The problem of the fate of those who live and die without hearing the Gospel leads some to propose that God may have other ways of revealing the knowledge of salvation to people to whom missionaries have not yet gone. Ian M., Australia, writes in response to What about those who have never heard? (Creation 40(2):38–39), claiming that God has revealed the Gospel in the constellations:


I became a Christian at 7 years of age and am still Christian 60 years later. A short time after becoming a Christian I heard a missionary talk about how so many people could not at that stage be reached for the gospel. I thought about how unfair this seemed that they would be judged by God never having had a chance to become a Christian. I prayed about it, and then forgot all about it.

A few years later I heard a missionary who had just returned from Africa relating an amazing situation she had experienced.
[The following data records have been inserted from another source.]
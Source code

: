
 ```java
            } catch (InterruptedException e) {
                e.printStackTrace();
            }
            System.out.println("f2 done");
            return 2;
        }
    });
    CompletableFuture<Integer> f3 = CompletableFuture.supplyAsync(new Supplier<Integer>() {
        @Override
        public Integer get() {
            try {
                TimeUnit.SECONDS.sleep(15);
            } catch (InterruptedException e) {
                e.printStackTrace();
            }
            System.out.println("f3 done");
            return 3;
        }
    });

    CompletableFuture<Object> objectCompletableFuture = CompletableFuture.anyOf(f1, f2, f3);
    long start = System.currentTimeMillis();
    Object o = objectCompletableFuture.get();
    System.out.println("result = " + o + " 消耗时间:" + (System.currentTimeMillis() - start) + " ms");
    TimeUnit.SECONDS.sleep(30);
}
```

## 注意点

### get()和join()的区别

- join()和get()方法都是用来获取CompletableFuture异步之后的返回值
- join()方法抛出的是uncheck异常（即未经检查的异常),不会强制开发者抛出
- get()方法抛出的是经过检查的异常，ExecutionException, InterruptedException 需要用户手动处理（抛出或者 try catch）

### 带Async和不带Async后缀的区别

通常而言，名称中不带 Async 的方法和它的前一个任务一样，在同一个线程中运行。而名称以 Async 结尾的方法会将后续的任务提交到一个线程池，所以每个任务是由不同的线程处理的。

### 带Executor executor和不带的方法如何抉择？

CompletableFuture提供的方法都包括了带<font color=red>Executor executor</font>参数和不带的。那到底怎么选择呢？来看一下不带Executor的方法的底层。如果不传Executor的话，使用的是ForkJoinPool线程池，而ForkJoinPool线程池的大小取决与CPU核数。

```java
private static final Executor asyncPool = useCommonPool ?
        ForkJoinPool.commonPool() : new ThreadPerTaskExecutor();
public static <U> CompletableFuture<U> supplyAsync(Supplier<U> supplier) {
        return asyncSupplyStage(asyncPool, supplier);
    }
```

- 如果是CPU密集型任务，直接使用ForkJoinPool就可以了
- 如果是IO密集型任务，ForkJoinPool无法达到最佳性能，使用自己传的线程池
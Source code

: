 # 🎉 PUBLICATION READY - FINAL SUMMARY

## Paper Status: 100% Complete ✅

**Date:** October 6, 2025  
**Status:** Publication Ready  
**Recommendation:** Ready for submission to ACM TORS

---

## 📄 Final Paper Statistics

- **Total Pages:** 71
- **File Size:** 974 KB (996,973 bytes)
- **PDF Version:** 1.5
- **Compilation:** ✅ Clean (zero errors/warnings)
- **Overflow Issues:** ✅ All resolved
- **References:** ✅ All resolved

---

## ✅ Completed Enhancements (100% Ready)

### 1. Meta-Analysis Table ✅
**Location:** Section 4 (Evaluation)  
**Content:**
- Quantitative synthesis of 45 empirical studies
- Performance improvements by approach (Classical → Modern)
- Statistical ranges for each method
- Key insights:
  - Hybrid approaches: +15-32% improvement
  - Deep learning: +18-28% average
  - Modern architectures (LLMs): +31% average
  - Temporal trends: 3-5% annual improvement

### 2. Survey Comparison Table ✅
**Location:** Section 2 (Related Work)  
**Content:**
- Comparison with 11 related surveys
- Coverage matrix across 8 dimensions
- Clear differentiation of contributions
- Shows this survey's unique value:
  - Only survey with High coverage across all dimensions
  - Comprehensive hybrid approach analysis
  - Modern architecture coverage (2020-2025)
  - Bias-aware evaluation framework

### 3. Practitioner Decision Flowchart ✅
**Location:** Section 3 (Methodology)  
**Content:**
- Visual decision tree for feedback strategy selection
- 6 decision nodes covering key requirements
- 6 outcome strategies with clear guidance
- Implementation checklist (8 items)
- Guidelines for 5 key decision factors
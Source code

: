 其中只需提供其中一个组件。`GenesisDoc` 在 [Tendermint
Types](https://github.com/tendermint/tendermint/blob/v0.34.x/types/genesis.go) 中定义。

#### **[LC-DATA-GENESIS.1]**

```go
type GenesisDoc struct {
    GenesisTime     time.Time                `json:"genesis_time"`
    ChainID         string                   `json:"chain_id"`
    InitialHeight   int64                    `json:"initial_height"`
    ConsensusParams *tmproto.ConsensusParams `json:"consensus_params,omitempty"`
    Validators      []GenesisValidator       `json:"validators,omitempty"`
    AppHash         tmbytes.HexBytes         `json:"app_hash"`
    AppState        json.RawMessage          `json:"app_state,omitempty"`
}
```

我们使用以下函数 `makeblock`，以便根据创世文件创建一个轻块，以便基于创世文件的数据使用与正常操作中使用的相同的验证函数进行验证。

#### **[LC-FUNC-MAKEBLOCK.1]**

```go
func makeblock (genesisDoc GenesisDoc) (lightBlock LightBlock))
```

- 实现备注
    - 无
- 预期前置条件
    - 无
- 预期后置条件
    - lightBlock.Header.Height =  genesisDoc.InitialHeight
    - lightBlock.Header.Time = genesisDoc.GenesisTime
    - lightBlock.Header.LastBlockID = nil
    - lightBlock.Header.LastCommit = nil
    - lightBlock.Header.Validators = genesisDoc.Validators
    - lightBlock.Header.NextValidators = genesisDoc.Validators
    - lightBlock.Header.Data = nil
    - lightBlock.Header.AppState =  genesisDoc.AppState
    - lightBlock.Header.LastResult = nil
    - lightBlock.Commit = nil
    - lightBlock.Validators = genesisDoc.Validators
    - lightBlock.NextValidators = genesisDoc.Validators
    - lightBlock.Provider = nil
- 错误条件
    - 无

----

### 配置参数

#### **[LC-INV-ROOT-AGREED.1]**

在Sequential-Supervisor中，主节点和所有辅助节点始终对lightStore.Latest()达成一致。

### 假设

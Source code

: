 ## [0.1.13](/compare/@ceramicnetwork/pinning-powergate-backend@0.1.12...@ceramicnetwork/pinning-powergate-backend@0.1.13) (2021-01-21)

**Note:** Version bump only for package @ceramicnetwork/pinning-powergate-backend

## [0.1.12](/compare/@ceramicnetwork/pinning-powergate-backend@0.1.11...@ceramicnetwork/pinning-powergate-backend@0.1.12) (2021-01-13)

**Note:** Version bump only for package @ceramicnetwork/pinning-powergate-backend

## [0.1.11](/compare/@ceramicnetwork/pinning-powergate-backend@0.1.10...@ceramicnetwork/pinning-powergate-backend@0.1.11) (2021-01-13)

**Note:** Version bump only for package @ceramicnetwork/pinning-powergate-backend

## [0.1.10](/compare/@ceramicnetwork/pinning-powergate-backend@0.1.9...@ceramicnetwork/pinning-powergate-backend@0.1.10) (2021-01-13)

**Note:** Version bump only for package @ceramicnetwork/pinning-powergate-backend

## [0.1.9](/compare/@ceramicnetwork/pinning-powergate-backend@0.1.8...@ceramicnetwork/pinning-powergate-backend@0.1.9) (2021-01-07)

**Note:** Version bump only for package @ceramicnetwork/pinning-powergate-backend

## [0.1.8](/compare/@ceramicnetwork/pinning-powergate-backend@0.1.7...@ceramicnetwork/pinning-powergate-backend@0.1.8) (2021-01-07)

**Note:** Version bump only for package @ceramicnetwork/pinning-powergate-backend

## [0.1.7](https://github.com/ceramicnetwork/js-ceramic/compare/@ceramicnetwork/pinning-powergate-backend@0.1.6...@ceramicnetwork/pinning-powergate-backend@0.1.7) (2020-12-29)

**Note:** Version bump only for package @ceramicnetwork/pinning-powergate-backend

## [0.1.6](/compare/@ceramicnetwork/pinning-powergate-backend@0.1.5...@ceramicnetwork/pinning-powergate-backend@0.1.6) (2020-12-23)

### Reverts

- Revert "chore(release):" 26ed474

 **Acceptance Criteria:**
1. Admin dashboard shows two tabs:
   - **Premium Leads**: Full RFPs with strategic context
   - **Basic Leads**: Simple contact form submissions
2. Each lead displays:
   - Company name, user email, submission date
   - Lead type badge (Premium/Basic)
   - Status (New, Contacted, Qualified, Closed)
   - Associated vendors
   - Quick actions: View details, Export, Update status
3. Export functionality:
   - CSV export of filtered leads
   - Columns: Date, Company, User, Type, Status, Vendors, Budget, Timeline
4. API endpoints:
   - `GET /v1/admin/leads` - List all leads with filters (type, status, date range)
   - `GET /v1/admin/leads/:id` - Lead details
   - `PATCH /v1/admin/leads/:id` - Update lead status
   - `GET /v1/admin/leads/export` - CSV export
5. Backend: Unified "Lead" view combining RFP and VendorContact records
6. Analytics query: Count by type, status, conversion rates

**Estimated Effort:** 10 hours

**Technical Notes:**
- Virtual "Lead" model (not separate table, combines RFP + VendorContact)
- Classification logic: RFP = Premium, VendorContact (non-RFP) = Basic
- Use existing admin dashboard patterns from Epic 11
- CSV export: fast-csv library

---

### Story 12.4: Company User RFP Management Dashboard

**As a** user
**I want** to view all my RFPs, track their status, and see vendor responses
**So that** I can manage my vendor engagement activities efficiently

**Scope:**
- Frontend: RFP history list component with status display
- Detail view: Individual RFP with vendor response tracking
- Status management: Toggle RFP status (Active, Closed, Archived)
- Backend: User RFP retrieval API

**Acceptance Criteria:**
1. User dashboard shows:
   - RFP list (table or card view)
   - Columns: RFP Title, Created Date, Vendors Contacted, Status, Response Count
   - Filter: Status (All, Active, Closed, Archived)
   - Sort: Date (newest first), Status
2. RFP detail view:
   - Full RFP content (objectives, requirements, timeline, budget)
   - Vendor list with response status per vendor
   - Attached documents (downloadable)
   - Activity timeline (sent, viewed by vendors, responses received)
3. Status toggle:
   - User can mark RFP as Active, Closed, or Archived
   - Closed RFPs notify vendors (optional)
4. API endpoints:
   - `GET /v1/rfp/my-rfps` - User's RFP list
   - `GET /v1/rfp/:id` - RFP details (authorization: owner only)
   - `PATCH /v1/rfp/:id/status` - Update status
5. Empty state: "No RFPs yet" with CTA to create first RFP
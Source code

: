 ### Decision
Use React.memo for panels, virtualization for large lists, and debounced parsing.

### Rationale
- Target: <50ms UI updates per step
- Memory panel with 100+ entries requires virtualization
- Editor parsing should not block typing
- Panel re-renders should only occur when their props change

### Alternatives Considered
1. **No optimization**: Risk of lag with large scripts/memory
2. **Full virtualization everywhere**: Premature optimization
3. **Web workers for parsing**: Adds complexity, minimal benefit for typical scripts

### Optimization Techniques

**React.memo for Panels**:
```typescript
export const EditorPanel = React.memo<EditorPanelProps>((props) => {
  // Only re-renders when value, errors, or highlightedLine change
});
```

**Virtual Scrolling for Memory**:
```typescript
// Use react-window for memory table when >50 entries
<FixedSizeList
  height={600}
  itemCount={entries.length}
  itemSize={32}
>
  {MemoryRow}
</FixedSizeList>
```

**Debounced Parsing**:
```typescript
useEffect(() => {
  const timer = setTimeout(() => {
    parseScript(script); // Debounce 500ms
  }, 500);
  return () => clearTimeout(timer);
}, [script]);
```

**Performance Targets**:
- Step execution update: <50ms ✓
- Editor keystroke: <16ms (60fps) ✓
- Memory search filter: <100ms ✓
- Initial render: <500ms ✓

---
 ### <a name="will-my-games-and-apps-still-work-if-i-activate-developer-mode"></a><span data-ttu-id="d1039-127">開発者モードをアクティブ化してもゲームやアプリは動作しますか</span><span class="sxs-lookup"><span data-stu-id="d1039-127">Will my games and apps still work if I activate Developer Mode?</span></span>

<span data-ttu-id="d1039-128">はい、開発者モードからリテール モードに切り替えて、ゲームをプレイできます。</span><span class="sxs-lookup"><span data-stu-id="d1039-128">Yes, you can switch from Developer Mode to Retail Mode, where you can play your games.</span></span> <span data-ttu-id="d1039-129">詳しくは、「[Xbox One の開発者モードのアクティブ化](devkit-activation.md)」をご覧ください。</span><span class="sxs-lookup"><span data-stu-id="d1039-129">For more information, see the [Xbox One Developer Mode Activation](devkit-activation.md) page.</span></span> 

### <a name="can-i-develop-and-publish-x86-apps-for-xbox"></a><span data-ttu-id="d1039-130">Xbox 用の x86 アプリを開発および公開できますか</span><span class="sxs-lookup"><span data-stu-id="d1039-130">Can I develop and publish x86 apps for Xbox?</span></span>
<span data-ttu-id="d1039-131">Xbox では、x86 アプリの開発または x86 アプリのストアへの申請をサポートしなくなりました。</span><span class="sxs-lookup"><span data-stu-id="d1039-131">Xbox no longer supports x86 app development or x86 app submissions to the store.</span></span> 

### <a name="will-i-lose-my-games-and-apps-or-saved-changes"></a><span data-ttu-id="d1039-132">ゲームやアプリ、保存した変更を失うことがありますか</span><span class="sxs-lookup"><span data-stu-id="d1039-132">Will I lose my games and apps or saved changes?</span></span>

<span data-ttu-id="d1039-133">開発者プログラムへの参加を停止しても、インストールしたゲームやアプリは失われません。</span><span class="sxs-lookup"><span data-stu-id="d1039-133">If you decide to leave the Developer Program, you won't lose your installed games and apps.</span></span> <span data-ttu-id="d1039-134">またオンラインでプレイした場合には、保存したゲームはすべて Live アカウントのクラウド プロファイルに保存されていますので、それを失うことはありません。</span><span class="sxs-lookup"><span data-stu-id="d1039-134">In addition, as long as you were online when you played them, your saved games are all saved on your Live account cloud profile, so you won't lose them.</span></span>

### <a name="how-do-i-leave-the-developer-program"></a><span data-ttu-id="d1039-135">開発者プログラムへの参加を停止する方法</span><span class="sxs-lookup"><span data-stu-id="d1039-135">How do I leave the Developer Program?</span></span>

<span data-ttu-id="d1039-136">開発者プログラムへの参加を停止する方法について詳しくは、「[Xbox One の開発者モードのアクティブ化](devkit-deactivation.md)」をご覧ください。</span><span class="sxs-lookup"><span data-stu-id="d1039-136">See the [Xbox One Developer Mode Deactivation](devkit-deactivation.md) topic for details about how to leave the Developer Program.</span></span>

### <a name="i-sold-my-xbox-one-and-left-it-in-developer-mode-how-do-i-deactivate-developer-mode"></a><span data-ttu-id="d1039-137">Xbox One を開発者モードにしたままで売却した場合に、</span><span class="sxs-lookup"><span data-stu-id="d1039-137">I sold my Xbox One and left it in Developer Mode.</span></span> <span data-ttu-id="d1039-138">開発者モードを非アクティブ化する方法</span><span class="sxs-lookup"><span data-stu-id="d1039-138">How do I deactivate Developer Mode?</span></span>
She had gone to visit a very remote village and told the gospel to them. They were very attentive and at the end of her talk they had tears in their eyes. They thanked her very much. They said, “We know the story and believe but did not know that His name was Jesus”. How could such a remote tribe with virtually no contact with the outside world know the story of the gospel? That night they went outside and the tribal elder pointed to individual and groups of stars and told her the gospel in the stars that led to their salvation. This Gospel had been passed down to them possibly over thousands of years.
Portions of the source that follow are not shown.